▶ Plain-text document sources
= = =

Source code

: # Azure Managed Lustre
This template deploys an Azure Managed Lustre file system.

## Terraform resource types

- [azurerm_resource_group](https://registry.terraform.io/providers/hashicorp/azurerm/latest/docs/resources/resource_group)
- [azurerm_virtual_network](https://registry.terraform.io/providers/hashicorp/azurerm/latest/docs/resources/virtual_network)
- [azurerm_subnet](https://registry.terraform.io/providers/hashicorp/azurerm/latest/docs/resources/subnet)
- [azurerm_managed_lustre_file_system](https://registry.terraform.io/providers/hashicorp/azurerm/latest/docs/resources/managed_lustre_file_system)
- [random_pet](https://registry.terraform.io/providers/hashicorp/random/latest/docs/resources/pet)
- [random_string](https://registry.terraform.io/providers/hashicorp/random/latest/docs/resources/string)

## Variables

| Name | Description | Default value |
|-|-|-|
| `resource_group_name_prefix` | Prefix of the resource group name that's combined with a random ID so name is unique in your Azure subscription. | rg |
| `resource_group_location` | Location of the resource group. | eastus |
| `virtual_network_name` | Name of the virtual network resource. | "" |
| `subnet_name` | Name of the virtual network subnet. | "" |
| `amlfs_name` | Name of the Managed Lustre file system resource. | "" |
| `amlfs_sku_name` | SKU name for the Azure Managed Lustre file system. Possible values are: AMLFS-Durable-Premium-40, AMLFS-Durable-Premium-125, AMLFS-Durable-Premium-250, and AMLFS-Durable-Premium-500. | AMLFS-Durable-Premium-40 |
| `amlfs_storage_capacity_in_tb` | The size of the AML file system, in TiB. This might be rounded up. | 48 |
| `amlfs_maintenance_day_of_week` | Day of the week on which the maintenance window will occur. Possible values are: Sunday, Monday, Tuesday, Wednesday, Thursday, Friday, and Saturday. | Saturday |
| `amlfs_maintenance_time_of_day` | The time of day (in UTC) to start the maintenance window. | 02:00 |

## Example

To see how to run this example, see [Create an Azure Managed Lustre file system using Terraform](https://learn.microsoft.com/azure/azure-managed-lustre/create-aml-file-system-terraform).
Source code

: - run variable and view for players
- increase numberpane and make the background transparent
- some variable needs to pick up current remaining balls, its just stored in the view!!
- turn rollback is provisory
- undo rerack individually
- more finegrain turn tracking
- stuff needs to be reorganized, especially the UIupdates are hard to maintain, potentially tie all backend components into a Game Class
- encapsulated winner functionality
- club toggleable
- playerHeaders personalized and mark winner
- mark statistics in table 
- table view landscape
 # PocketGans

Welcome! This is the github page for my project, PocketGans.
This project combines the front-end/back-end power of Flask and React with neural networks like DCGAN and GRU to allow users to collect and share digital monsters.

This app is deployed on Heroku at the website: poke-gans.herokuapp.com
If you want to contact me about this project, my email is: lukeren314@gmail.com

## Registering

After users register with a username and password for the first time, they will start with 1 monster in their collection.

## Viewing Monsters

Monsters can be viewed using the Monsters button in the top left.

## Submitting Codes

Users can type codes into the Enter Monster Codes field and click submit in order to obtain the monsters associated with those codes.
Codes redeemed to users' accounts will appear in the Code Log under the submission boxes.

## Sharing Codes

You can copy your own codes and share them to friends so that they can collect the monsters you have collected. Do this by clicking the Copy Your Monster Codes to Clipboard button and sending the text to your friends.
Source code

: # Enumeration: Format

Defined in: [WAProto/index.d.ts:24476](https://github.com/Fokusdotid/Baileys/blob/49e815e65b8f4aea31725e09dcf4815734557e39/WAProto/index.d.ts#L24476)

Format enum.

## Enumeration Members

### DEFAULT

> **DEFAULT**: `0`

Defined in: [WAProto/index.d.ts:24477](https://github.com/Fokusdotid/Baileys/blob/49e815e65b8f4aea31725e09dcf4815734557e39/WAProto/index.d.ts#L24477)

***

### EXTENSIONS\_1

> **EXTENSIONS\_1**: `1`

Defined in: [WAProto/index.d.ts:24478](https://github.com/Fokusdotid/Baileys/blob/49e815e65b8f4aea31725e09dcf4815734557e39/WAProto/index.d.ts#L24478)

= = =

▶ Assigned task
Repeat the data in full, matching each line exactly.

▶ Completed task
Source code

: # Azure Managed Lustre
This template deploys an Azure Managed Lustre file system.

## Terraform resource types

- [azurerm_resource_group](https://registry.terraform.io/providers/hashicorp/azurerm/latest/docs/resources/resource_group)
- [azurerm_virtual_network](https://registry.terraform.io/providers/hashicorp/azurerm/latest/docs/resources/virtual_network)
- [azurerm_subnet](https://registry.terraform.io/providers/hashicorp/azurerm/latest/docs/resources/subnet)
- [azurerm_managed_lustre_file_system](https://registry.terraform.io/providers/hashicorp/azurerm/latest/docs/resources/managed_lustre_file_system)
- [random_pet](https://registry.terraform.io/providers/hashicorp/random/latest/docs/resources/pet)
- [random_string](https://registry.terraform.io/providers/hashicorp/random/latest/docs/resources/string)

## Variables

| Name | Description | Default value |
|-|-|-|
| `resource_group_name_prefix` | Prefix of the resource group name that's combined with a random ID so name is unique in your Azure subscription. | rg |
| `resource_group_location` | Location of the resource group. | eastus |
| `virtual_network_name` | Name of the virtual network resource. | "" |
| `subnet_name` | Name of the virtual network subnet. | "" |
| `amlfs_name` | Name of the Managed Lustre file system resource. | "" |
| `amlfs_sku_name` | SKU name for the Azure Managed Lustre file system. Possible values are: AMLFS-Durable-Premium-40, AMLFS-Durable-Premium-125, AMLFS-Durable-Premium-250, and AMLFS-Durable-Premium-500. | AMLFS-Durable-Premium-40 |
| `amlfs_storage_capacity_in_tb` | The size of the AML file system, in TiB. This might be rounded up. | 48 |
| `amlfs_maintenance_day_of_week` | Day of the week on which the maintenance window will occur. Possible values are: Sunday, Monday, Tuesday, Wednesday, Thursday, Friday, and Saturday. | Saturday |
| `amlfs_maintenance_time_of_day` | The time of day (in UTC) to start the maintenance window. | 02:00 |

## Example

To see how to run this example, see [Create an Azure Managed Lustre file system using Terraform](https://learn.microsoft.com/azure/azure-managed-lustre/create-aml-file-system-terraform).
Source code

: - run variable and view for players
- increase numberpane and make the background transparent
- some variable needs to pick up current remaining balls, its just stored in the view!!
- turn rollback is provisory
- undo rerack individually
- more finegrain turn tracking
- stuff needs to be reorganized, especially the UIupdates are hard to maintain, potentially tie all backend components into a Game Class
- encapsulated winner functionality
- club toggleable
- playerHeaders personalized and mark winner
- mark statistics in table 
- table view landscape
 # PocketGans

Welcome! This is the github page for my project, PocketGans.
This project combines the front-end/back-end power of Flask and React with neural networks like DCGAN and GRU to allow users to collect and share digital monsters.

This app is deployed on Heroku at the website: poke-gans.herokuapp.com
If you want to contact me about this project, my email is: lukeren314@gmail.com

## Registering

After users register with a username and password for the first time, they will start with 1 monster in their collection.

## Viewing Monsters

Monsters can be viewed using the Monsters button in the top left.

## Submitting Codes

Users can type codes into the Enter Monster Codes field and click submit in order to obtain the monsters associated with those codes.
Codes redeemed to users' accounts will appear in the Code Log under the submission boxes.

## Sharing Codes

You can copy your own codes and share them to friends so that they can collect the monsters you have collected. Do this by clicking the Copy Your Monster Codes to Clipboard button and sending the text to your friends.
Source code

: # Enumeration: Format

Defined in: [WAProto/index.d.ts:24476](https://github.com/Fokusdotid/Baileys/blob/49e815e65b8f4aea31725e09dcf4815734557e39/WAProto/index.d.ts#L24476)

Format enum.

## Enumeration Members

### DEFAULT

> **DEFAULT**: `0`

Defined in: [WAProto/index.d.ts:24477](https://github.com/Fokusdotid/Baileys/blob/49e815e65b8f4aea31725e09dcf4815734557e39/WAProto/index.d.ts#L24477)

***

### EXTENSIONS\_1

> **EXTENSIONS\_1**: `1`

Defined in: [WAProto/index.d.ts:24478](https://github.com/Fokusdotid/Baileys/blob/49e815e65b8f4aea31725e09dcf4815734557e39/WAProto/index.d.ts#L24478)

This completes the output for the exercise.